ASSIGNMENT - The whole listing that follows, pictures excepted, should be printed again exactly as given.

════════

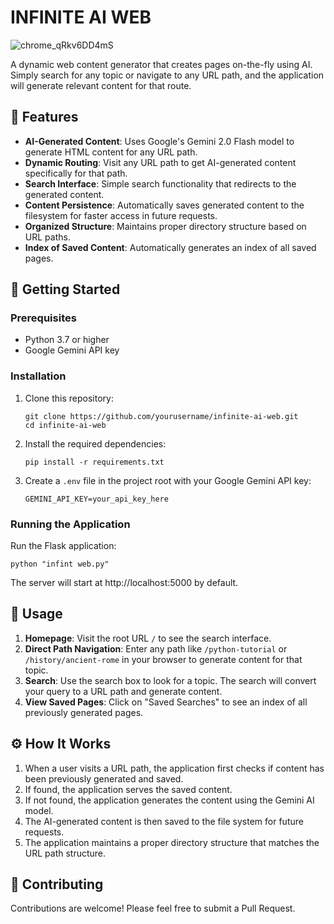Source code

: # INFINITE AI WEB

![chrome_qRkv6DD4mS](https://github.com/user-attachments/assets/a1c5428c-c22d-4112-8861-b1430256876b)

A dynamic web content generator that creates pages on-the-fly using AI. Simply search for any topic or navigate to any URL path, and the application will generate relevant content for that route.

## 🌟 Features

- **AI-Generated Content**: Uses Google's Gemini 2.0 Flash model to generate HTML content for any URL path.
- **Dynamic Routing**: Visit any URL path to get AI-generated content specifically for that path.
- **Search Interface**: Simple search functionality that redirects to the generated content.
- **Content Persistence**: Automatically saves generated content to the filesystem for faster access in future requests.
- **Organized Structure**: Maintains proper directory structure based on URL paths.
- **Index of Saved Content**: Automatically generates an index of all saved pages.

## 🚀 Getting Started

### Prerequisites

- Python 3.7 or higher
- Google Gemini API key

### Installation

1. Clone this repository:
   ```
   git clone https://github.com/yourusername/infinite-ai-web.git
   cd infinite-ai-web
   ```

2. Install the required dependencies:
   ```
   pip install -r requirements.txt
   ```

3. Create a `.env` file in the project root with your Google Gemini API key:
   ```
   GEMINI_API_KEY=your_api_key_here
   ```

### Running the Application

Run the Flask application:
```
python "infint web.py"
```

The server will start at http://localhost:5000 by default.

## 🧭 Usage

1. **Homepage**: Visit the root URL `/` to see the search interface.
2. **Direct Path Navigation**: Enter any path like `/python-tutorial` or `/history/ancient-rome` in your browser to generate content for that topic.
3. **Search**: Use the search box to look for a topic. The search will convert your query to a URL path and generate content.
4. **View Saved Pages**: Click on "Saved Searches" to see an index of all previously generated pages.

## ⚙️ How It Works

1. When a user visits a URL path, the application first checks if content has been previously generated and saved.
2. If found, the application serves the saved content.
3. If not found, the application generates the content using the Gemini AI model.
4. The AI-generated content is then saved to the file system for future requests.
5. The application maintains a proper directory structure that matches the URL path structure.

## 🤝 Contributing

Contributions are welcome! Please feel free to submit a Pull Request.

════════

FINISHED TASK -
Source code

: # INFINITE AI WEB

![chrome_qRkv6DD4mS](https://github.com/user-attachments/assets/a1c5428c-c22d-4112-8861-b1430256876b)

A dynamic web content generator that creates pages on-the-fly using AI. Simply search for any topic or navigate to any URL path, and the application will generate relevant content for that route.

## 🌟 Features

- **AI-Generated Content**: Uses Google's Gemini 2.0 Flash model to generate HTML content for any URL path.
- **Dynamic Routing**: Visit any URL path to get AI-generated content specifically for that path.
- **Search Interface**: Simple search functionality that redirects to the generated content.
- **Content Persistence**: Automatically saves generated content to the filesystem for faster access in future requests.
- **Organized Structure**: Maintains proper directory structure based on URL paths.
- **Index of Saved Content**: Automatically generates an index of all saved pages.

## 🚀 Getting Started

### Prerequisites

- Python 3.7 or higher
- Google Gemini API key

### Installation

1. Clone this repository:
   ```
   git clone https://github.com/yourusername/infinite-ai-web.git
   cd infinite-ai-web
   ```

2. Install the required dependencies:
   ```
   pip install -r requirements.txt
   ```

3. Create a `.env` file in the project root with your Google Gemini API key:
   ```
   GEMINI_API_KEY=your_api_key_here
   ```

### Running the Application

Run the Flask application:
```
python "infint web.py"
```

The server will start at http://localhost:5000 by default.

## 🧭 Usage

1. **Homepage**: Visit the root URL `/` to see the search interface.
2. **Direct Path Navigation**: Enter any path like `/python-tutorial` or `/history/ancient-rome` in your browser to generate content for that topic.
3. **Search**: Use the search box to look for a topic. The search will convert your query to a URL path and generate content.
4. **View Saved Pages**: Click on "Saved Searches" to see an index of all previously generated pages.

## ⚙️ How It Works

1. When a user visits a URL path, the application first checks if content has been previously generated and saved.
2. If found, the application serves the saved content.
3. If not found, the application generates the content using the Gemini AI model.
4. The AI-generated content is then saved to the file system for future requests.
5. The application maintains a proper directory structure that matches the URL path structure.

## 🤝 Contributing

Contributions are welcome! Please feel free to submit a Pull Request.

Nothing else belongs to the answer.